(Dataset entries)
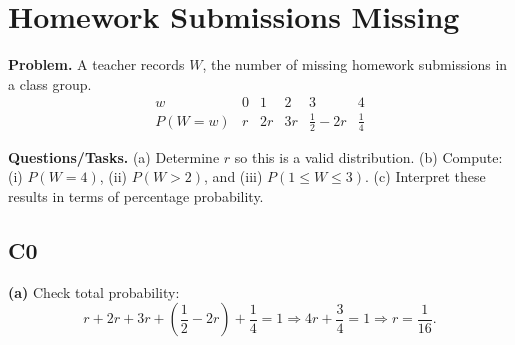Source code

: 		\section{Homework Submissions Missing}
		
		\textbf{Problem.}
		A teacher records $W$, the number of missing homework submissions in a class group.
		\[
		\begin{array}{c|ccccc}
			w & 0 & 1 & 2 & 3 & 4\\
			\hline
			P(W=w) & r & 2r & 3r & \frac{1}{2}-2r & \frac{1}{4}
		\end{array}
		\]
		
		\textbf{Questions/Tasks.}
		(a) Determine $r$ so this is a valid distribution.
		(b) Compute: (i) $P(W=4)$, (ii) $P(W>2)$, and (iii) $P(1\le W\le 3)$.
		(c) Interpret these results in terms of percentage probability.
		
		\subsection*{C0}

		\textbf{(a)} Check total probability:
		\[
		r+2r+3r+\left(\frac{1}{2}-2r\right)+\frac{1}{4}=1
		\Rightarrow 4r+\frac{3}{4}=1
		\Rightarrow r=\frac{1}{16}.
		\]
...
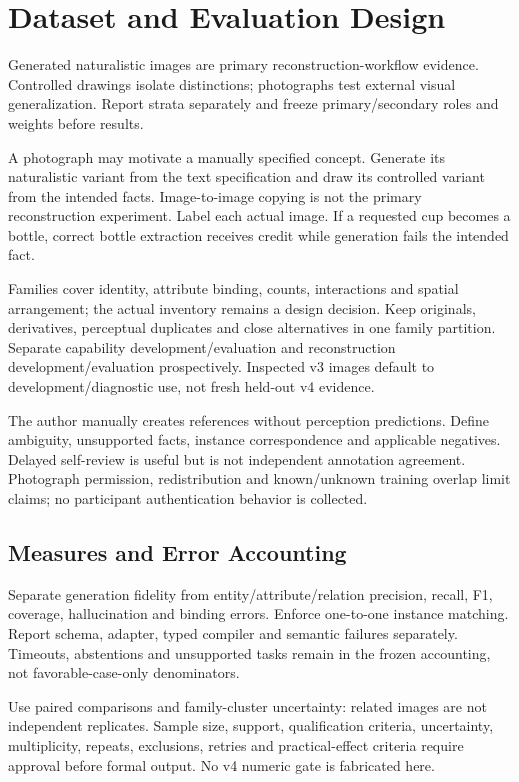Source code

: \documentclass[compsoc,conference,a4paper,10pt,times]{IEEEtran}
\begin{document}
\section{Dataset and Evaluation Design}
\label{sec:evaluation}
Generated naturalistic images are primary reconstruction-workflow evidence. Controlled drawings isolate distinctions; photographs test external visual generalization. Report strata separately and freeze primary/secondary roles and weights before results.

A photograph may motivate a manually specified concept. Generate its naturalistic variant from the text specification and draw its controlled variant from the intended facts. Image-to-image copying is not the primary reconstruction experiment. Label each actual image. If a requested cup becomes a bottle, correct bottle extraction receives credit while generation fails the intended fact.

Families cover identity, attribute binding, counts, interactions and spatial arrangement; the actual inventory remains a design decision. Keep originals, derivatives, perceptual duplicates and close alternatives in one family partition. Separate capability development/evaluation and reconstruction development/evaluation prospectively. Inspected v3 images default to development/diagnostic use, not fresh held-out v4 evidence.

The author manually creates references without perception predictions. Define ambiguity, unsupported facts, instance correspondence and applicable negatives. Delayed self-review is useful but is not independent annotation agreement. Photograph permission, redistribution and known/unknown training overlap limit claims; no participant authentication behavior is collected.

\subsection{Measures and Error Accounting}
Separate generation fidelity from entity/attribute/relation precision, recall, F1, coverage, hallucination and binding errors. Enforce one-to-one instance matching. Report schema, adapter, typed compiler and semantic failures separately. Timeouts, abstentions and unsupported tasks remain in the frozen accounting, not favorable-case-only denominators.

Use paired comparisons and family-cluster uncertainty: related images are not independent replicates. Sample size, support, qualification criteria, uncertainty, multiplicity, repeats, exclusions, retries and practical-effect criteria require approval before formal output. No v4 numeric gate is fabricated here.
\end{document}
---
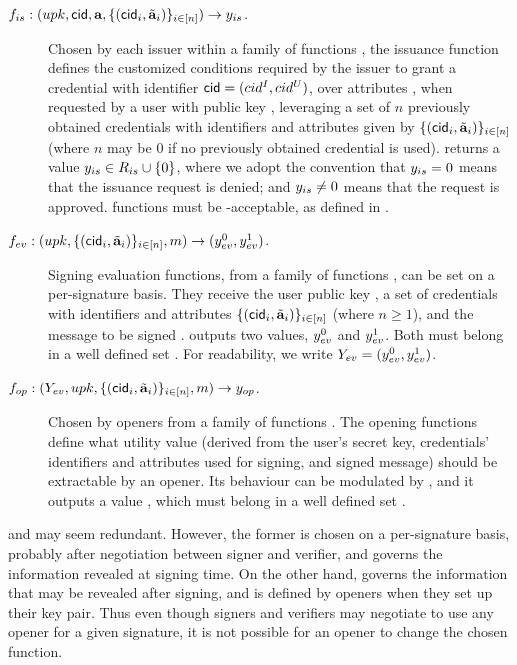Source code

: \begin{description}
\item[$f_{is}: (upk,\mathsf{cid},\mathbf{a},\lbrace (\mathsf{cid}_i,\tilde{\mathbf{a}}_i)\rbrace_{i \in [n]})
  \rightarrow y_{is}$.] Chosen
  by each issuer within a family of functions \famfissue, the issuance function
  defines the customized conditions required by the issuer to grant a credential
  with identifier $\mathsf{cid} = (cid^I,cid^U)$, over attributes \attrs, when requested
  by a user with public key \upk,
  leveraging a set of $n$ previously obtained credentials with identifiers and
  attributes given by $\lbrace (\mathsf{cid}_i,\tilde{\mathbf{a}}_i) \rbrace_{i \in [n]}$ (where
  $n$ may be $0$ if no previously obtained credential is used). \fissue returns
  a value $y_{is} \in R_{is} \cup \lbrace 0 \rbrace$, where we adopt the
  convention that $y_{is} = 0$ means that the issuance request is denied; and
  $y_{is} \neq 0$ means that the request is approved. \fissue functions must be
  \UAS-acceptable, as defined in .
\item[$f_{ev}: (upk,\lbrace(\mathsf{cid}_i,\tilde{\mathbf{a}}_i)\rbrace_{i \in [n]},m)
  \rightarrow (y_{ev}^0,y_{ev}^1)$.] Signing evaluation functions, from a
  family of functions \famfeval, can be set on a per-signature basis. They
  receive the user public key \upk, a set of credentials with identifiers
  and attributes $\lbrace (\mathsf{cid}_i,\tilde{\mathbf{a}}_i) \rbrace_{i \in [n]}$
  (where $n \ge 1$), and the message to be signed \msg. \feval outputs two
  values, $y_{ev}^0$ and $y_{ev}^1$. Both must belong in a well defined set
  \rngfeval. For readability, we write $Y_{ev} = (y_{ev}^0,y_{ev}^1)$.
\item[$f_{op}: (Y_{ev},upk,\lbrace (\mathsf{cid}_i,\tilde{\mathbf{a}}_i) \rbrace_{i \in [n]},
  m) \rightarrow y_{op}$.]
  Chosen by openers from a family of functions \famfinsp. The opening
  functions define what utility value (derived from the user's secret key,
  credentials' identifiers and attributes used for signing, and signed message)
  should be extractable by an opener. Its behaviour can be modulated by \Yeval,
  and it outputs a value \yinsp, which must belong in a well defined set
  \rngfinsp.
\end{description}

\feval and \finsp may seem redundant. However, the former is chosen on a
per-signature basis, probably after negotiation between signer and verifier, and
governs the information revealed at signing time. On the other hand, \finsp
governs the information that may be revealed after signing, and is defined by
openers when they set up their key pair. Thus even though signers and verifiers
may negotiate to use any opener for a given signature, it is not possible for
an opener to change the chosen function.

▶ **TASK INSTRUCTIONS**
Where the string "belong" occurs in the data, return the whole line.

▶ **RESULT OF THE TASK**
  values, $y_{ev}^0$ and $y_{ev}^1$. Both must belong in a well defined set
  and it outputs a value \yinsp, which must belong in a well defined set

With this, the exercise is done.